==== SOURCE DATA ====

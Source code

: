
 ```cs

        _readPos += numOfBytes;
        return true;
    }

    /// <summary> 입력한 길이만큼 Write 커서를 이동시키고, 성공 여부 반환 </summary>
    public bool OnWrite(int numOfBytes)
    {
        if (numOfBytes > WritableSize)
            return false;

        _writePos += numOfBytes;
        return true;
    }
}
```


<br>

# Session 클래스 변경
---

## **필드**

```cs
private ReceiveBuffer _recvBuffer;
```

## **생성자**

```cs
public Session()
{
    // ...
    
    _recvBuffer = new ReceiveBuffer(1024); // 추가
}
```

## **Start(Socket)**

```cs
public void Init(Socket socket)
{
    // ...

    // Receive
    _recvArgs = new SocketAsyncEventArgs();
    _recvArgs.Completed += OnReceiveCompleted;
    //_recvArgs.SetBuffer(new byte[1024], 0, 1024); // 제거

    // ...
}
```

====
==== SOURCE DATA ====

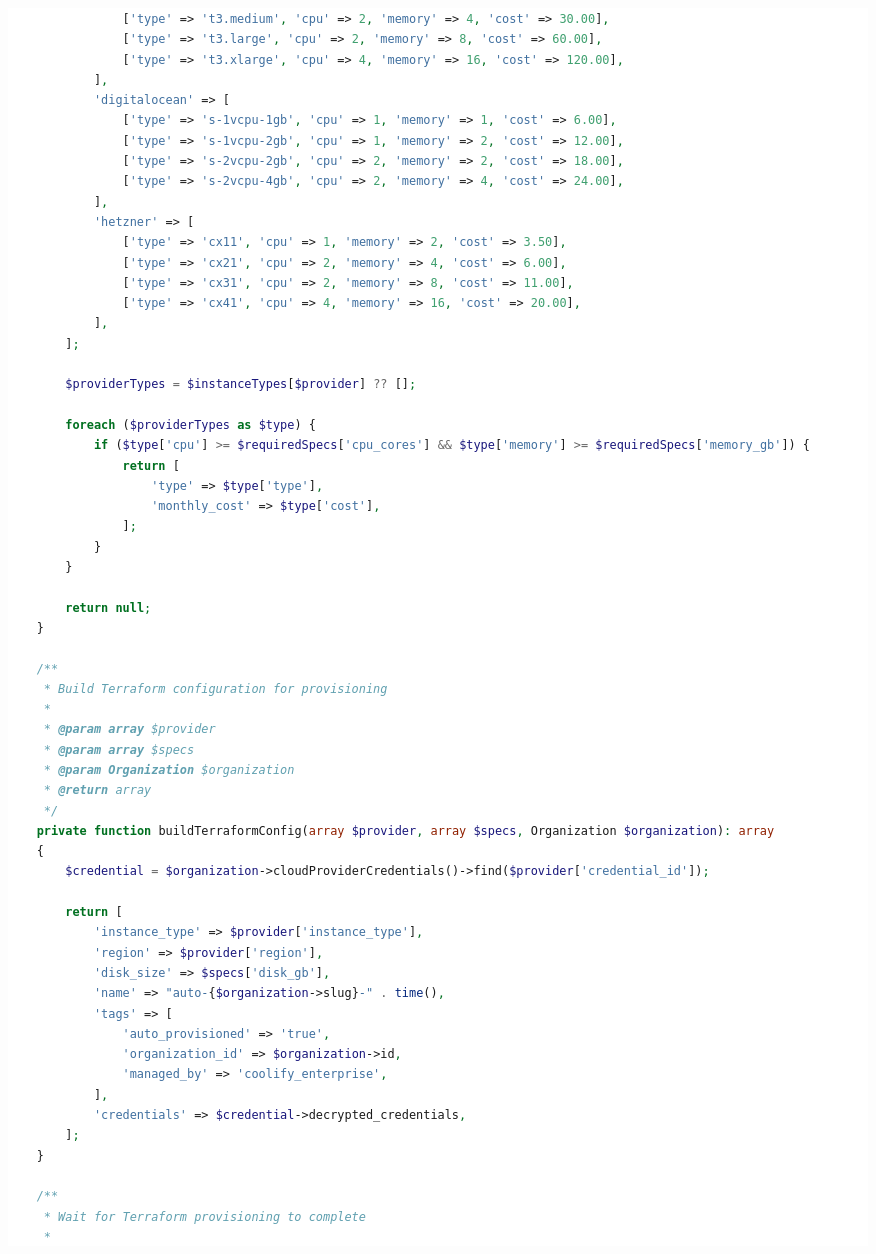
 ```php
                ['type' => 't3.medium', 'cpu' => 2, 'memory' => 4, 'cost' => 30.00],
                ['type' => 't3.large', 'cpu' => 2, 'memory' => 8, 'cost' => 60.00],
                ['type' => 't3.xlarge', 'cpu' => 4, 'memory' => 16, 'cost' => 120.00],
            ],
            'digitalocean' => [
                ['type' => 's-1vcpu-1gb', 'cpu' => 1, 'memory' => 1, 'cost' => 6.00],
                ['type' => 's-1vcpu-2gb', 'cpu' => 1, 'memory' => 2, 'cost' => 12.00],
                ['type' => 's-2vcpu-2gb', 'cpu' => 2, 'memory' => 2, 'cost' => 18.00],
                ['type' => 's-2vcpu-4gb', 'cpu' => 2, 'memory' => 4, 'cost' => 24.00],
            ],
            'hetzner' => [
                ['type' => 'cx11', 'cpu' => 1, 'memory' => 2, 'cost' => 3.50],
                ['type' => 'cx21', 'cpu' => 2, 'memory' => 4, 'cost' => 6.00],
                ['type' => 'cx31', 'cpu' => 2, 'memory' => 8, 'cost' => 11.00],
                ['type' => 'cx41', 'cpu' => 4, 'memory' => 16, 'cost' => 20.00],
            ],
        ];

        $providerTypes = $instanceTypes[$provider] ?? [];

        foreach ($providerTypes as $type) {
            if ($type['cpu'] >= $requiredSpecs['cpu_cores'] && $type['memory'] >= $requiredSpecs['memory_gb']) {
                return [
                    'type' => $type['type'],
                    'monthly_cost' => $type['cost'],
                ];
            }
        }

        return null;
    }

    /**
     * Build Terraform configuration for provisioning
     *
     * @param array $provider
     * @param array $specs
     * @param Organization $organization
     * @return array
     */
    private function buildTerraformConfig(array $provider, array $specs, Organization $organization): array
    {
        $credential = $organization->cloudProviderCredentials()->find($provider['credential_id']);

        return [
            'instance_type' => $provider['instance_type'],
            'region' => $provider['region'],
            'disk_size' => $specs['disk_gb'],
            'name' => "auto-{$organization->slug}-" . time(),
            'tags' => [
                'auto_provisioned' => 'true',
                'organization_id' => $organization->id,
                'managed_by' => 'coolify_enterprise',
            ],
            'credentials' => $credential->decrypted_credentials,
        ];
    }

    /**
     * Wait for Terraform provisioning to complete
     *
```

====

Looking at the records above, how many of their lines carry the string "numOfBytes"? Answer with the number and nothing else.

4